The Coefficient of the Voltage Induced Frequency Shift Measurement on a Quartz Tuning Fork

Abstract

We have measured the coefficient of the voltage induced frequency shift (VIFS) of a 32.768 KHz quartz tuning fork. Three vibration modes were studied: one prong oscillating, two prongs oscillating in the same direction, and two prongs oscillating in opposite directions. They all showed a parabolic dependence of the eigen-frequency shift on the bias voltage applied across the fork, due to the voltage-induced internal stress, which varies as the fork oscillates. The average coefficient of the VIFS effect is as low as several hundred nano-Hz per millivolt, implying that fast-response voltage-controlled oscillators and phase-locked loops with nano-Hz resolution can be built.

1. Introduction

The piezoelectric (PE) effect (including the reverse PE effect) refers to the approximately linear response of the mechanical and electrical mutual interactions in crystalline materials that lack inversion symmetry [1]. The importance of the PE effect is well known. One famous application utilizes the dimension change of the PE material under applied voltage to produce voltage controlled motion or positioning in real space. We can therefore call this type of PE effect the space domain PE effect. Its application examples are nano-positioners [2,3], piezoelectric motors [4–6], precise focusing of modern optical assemblies [7,8] and atomically and sub-atomically resolved scanning probe microscopes [9–16], etc. An obvious reason for these important applications is that the coefficient of the PE deformation is very low, around 0.1 micrometers per volt (or 1 Å per millivolt), providing very precise yet fast enough control of displacement.

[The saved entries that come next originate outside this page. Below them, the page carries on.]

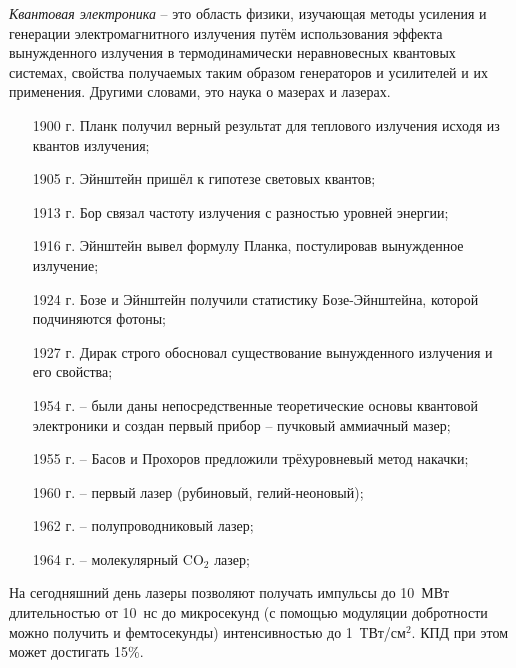 

\emph{Квантовая электроника} -- это область физики, изучающая методы усиления
и генерации электромагнитного излучения путём использования эффекта
вынужденного излучения в термодинамически неравновесных квантовых системах,
свойства получаемых таким образом генераторов и усилителей и их применения.
Другими словами, это наука о мазерах и лазерах.

\begin{enumerate}
    \item[1900 г.] Планк получил верный результат для теплового излучения исходя
        из квантов излучения;
    \item[1905 г.] Эйнштейн пришёл к гипотезе световых квантов;
    \item[1913 г.] Бор связал частоту излучения с разностью уровней энергии;
    \item[1916 г.] Эйнштейн вывел формулу Планка, постулировав вынужденное
        излучение;
    \item[1924 г.] Бозе и Эйнштейн получили статистику Бозе-Эйнштейна, которой
        подчиняются фотоны;
    \item[1927 г.] Дирак строго обосновал существование вынужденного излучения
        и его свойства;
\end{enumerate}

\begin{enumerate}
    \item[1954 г.] -- были даны непосредственные теоретические основы
        квантовой электроники и создан первый прибор -- пучковый аммиачный
        мазер;
    \item[1955 г.] -- Басов и Прохоров предложили трёхуровневый метод накачки;
    \item[1960 г.] -- первый лазер (рубиновый, гелий-неоновый);
    \item[1962 г.] -- полупроводниковый лазер;
    \item[1964 г.] -- молекулярный \( \mathrm{CO_2} \) лазер;
\end{enumerate}

На сегодняшний день лазеры позволяют получать импульсы до 10~МВт длительностью
от 10~нс до микросекунд (с помощью модуляции добротности можно получить и
фемтосекунды) интенсивностью до 1~ТВт/\(\text{см}^2\). КПД при этом может
достигать 15\%.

Another particularly important application of the PE effect is the precise measurement of time, which exploits the ultrahigh stability of the eigen-frequency of a PE oscillator. We call this type of PE effect the frequency domain PE effect. Examples include quartz tuning forks in watches, crystal oscillators in computers, quartz crystal microbalances [17–20], voltage controlled oscillators (VCO), phase lock loops (PLL) [21], and cantilever excitors of atomic force microscopes [22–26]. However, the precise control or adjustment of the eigen-frequency of a PE oscillator is always an issue. The VCO's frequency shift is typically adjusted by an external capacitor whose capacitance is changed by the applied voltage on it. In this manner, the frequency stability is reduced and a high adjustment precision cannot be provided. For example, a 3.3 V voltage control crystal oscillator (VCXO) has a total pull range of 250 ppm and its initial frequency accuracy is typically within ±10 ppm [27], as the center frequency of the VCXO is usually several million hertz or even higher, it is not precise enough to be used for frequency measurements. Adding mass to the oscillator also can adjust the frequency shift, but this is not a controllable method. Zhou et al. have reported that the stress applied on a constrained quartz plate by a piezo-electric/piezo-magnetic ceramic plate can cause a very small frequency shift [28]. The frequency shift is of the order of 10⁻⁵ when the applied electric field is of the order of 100 V/mm or the magnetic field is of the order of 10 A/mm. This effect is small enough to be used in precise frequency control and measurement. However, the device is complicated since it uses an external piezo-electric/piezo-magnetic ceramic plate to control the stress.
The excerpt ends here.